Up to his old tricks

Lakes senior pole vaulter Paul Migas is on schedule.

On Saturday the two-time defending Class 2A champion won the Windy City Pole Vault Summit indoors at Rolling Meadows at an even 17 feet.

The prior week at Lakes’ own Clash at the Coliseum, Migas set an absolute personal best with a height of 17-0¾. In Charleston last spring he won 2A with an outdoor personal-best of 16-1¼.

  This winter Lakes’ Paul Migas has soared nearly 2 feet higher than when he won the first of his two Class 2A pole vault titles, at the 2022 IHSA state boys track and field championships at Eastern Illinois University. John Starks/

A safe port in the storm

Joe and Sue Etheridge see lots of high school basketball.

Parents of Westmont boys coach Craig Etheridge, they go to his games. Joe Etheridge handles the Sentinels score book on the road. A granddaughter, Brooke, plays at Lyons Twp., and they watch her games.

Joe Etheridge estimates he sees about 35 games a year, and Sue about 50.

They were together at the Class 4A Addison Trail boys sectional semifinal Feb. 27 when shortly into overtime big storms blew through, forcing an evacuation downstairs.

They were impressed with how it unfolded.

“You could not ask for a more orderly evacuation,” said Joe Etheridge, owner of the 102-year-old Busy Bee Barber Shop in Glen Ellyn.

“The high school kids were extraordinarily controlled and fell right into the groove of getting out of that gym and filing into the basement. I was so surprised, it went so, so smooth,” he said.

Addison Trail Principal Jack Andrews credited the partnering Addison Police Department, school resource officers, high school staff and Glenbard North and Lake Park administrators for the operation.

Not only did they have to contend with more than 1,500 basketball fans, Andrews said, Addison Trail also was hosting some 150 College of DuPage students there for a class, more than 20 theater students and about 40 police officers, school administrators, grounds personnel and event workers.

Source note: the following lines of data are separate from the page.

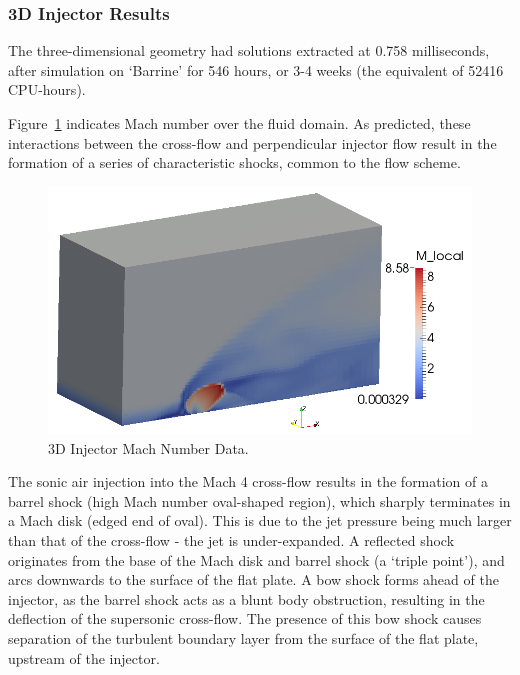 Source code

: \newpage
\subsubsection{3D Injector Results}
%
The three-dimensional geometry had solutions extracted at 0.758 milliseconds, after simulation on `Barrine' for 546 hours, or 3-4 weeks (the equivalent of 52416 CPU-hours).

Figure~\ref{f:tc3:injectormach} indicates Mach number over the fluid domain. As predicted, these interactions between the cross-flow and perpendicular injector flow result in the formation of a series of characteristic shocks, common to the flow scheme. 

%
\begin{figure}[htbp]
 \begin{center}
  \includegraphics[width=14cm]{./chap8-3Dinjector/figs/inject-mach.png}
  \caption{3D Injector Mach Number Data.}
  \label{f:tc3:injectormach}
 \end{center}
\end{figure}
%

The sonic air injection into the Mach 4 cross-flow results in the formation of a barrel shock (high Mach number oval-shaped region), which sharply terminates in a Mach disk (edged end of oval). This is due to the jet pressure being much larger than that of the cross-flow - the jet is under-expanded. A reflected shock originates from the base of the Mach disk and barrel shock (a `triple point'), and arcs downwards to the surface of the flat plate. A bow shock forms ahead of the injector, as the barrel shock acts as a blunt body obstruction, resulting in the deflection of the supersonic cross-flow. The presence of this bow shock causes separation of the turbulent boundary layer from the surface of the flat plate, upstream of the injector.

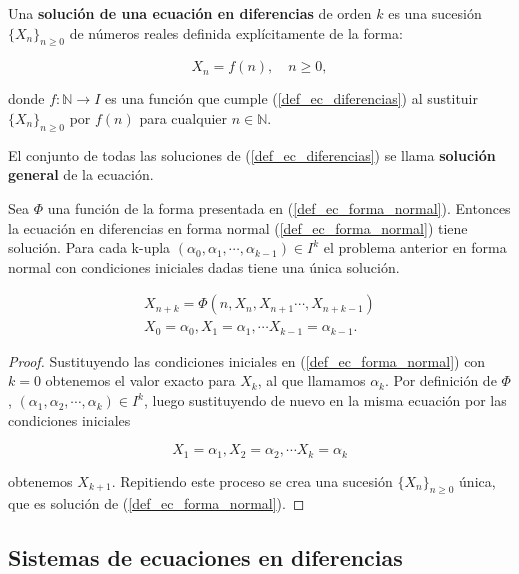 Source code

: \begin{definition}
Una \textbf{solución de una ecuación en diferencias} de orden $k$ es una sucesión $\{X_n\}_{n\geq 0}$ de números reales definida explícitamente de la forma:

$$X_n = f(n),\quad n\geq 0,$$

donde $f: \mathbb{N} \rightarrow I$ es una función que cumple (\ref{def_ec_diferencias}) al sustituir $\{X_n\}_{n\geq 0}$ por $f(n)$ para cualquier $n\in\mathbb{N}$.

El conjunto de todas las soluciones de (\ref{def_ec_diferencias}) se llama \textbf{solución general} de la ecuación.
\end{definition}

\begin{theorem}
Sea $\Phi$ una función de la forma presentada en (\ref{def_ec_forma_normal}). Entonces la ecuación en diferencias en forma normal (\ref{def_ec_forma_normal}) tiene solución.
Para cada k-upla $(\alpha_0, \alpha_1, \cdots ,\alpha_{k-1})\in I^{k}$ el problema anterior en forma normal con condiciones iniciales dadas tiene una única solución.

\begin{equation}
\begin{aligned}
X_{n+k} = \Phi (n, X_n, X_{n+1}\cdots , X_{n+k-1}) \\
X_0 = \alpha_0, X_1=\alpha_1, \cdots X_{k-1}=\alpha_{k-1}.
\end {aligned}
\end{equation}

\end{theorem}
\begin{proof}
Sustituyendo las condiciones iniciales en (\ref{def_ec_forma_normal}) con $k=0$ obtenemos el valor exacto para $X_k$, al que llamamos $\alpha_k$. Por definición de $\Phi$, $(\alpha_1, \alpha_2, \cdots ,\alpha_{k})\in I^{k}$, luego sustituyendo de nuevo en la misma ecuación por las condiciones iniciales

$$X_1 = \alpha_1, X_2=\alpha_2, \cdots X_{k}=\alpha_{k}$$

obtenemos $X_{k+1}$. Repitiendo este proceso se crea una sucesión $\{X_n\}_{n\geq 0}$ única, que es solución de (\ref{def_ec_forma_normal}).
\end{proof}


\subsection{Sistemas de ecuaciones en diferencias}

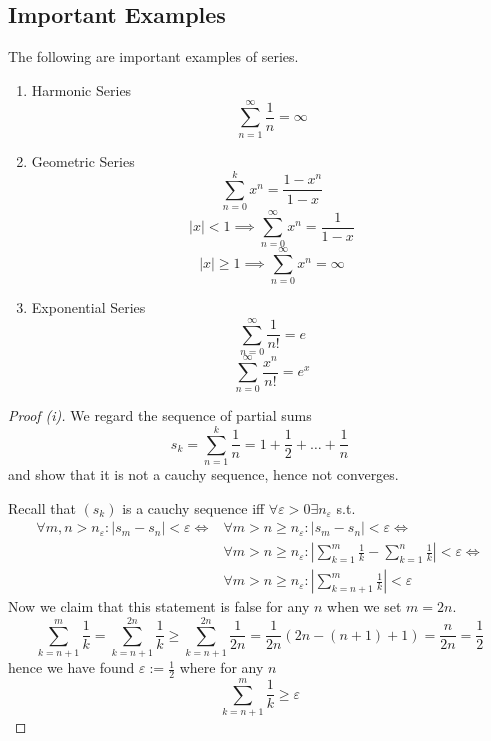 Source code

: \subsection{Important Examples}
\begin{proposition}
   The following are important examples of series.
   \begin{enumerate}[label=\roman*, align=Center]
      \item Harmonic Series
         \[\sum_{n = 1}^\infty \frac{1}{n} = \infty\]
      \item Geometric Series
         \[\sum_{n=0}^k x^n = \frac{1-x^n}{1-x}\]
         \[|x| < 1 \implies \sum_{n = 0}^\infty x^n = \frac{1}{1 - x}\]
         \[|x| \geq 1 \implies \sum_{n = 0}^\infty x^n = \infty\]
      \item Exponential Series
         \[\sum_{n=0}^\infty \frac{1}{n!} = e\]
         \[\sum_{n=0}^\infty \frac{x^n}{n!} = e^x\]
   \end{enumerate}
\end{proposition}
\begin{proof}[Proof (i)]
   We regard the sequence of partial sums
   \[s_k = \sum_{n = 1}^k \frac{1}{n} = 1 + \frac{1}{2} + \ldots + \frac{1}{n}\]
   and show that it is not a cauchy sequence, hence not converges.

   Recall that \((s_k)\) is a cauchy sequence iff \(\forall \varepsilon > 0 \exists n_\varepsilon\) s.t.
   \begin{equation*}
      \begin{split}
         \forall m, n > n_\varepsilon: |s_m - s_n| < \varepsilon \iff & \forall m > n \geq n_\varepsilon: |s_m - s_n| < \varepsilon \iff \\
                                                                      & \forall m > n \geq n_\varepsilon: \left|\sum_{k=1}^m \frac{1}{k} - \sum_{k = 1}^n \frac{1}{k}\right| < \varepsilon \iff \\
                                                                      & \forall m > n \geq n_\varepsilon: \left|\sum_{k=n+1}^m \frac{1}{k}\right| < \varepsilon
      \end{split}
   \end{equation*}
   Now we claim that this statement is false for any \(n\) when we set \(m = 2n\).
   \[\sum_{k=n+1}^{m} \frac{1}{k} = \sum_{k=n+1}^{2n} \frac{1}{k} \geq \sum_{k=n+1}^{2n} \frac{1}{2n} = \frac{1}{2n} (2n - (n+1) + 1) = \frac{n}{2n} = \frac{1}{2}\]
   hence we have found \(\varepsilon := \frac{1}{2}\) where for any \(n\)
   \[\sum_{k=n+1}^{m} \frac{1}{k} \geq \varepsilon\]
\end{proof}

“The cooperation of Lake Park and Glenbard North parents, students, and staff should not go without recognition as throughout the entire weather event they were understanding and patient,” Andrews said.

The Etheridges sat high in the bleachers so it took them a bit to reach the basement. Once there Joe Etheridge, 77, said “a very nice young man” led the couple to a coaches office to sit until the storm passed and the crowd filed back into the gym.

“My hat’s off to them,” Joe Etheridge said. “You hear so many things that aren’t so positive, but boy, when something like that happens and you see so many teachers and administrative people doing what they do, it was awesome. You really feel good about it.”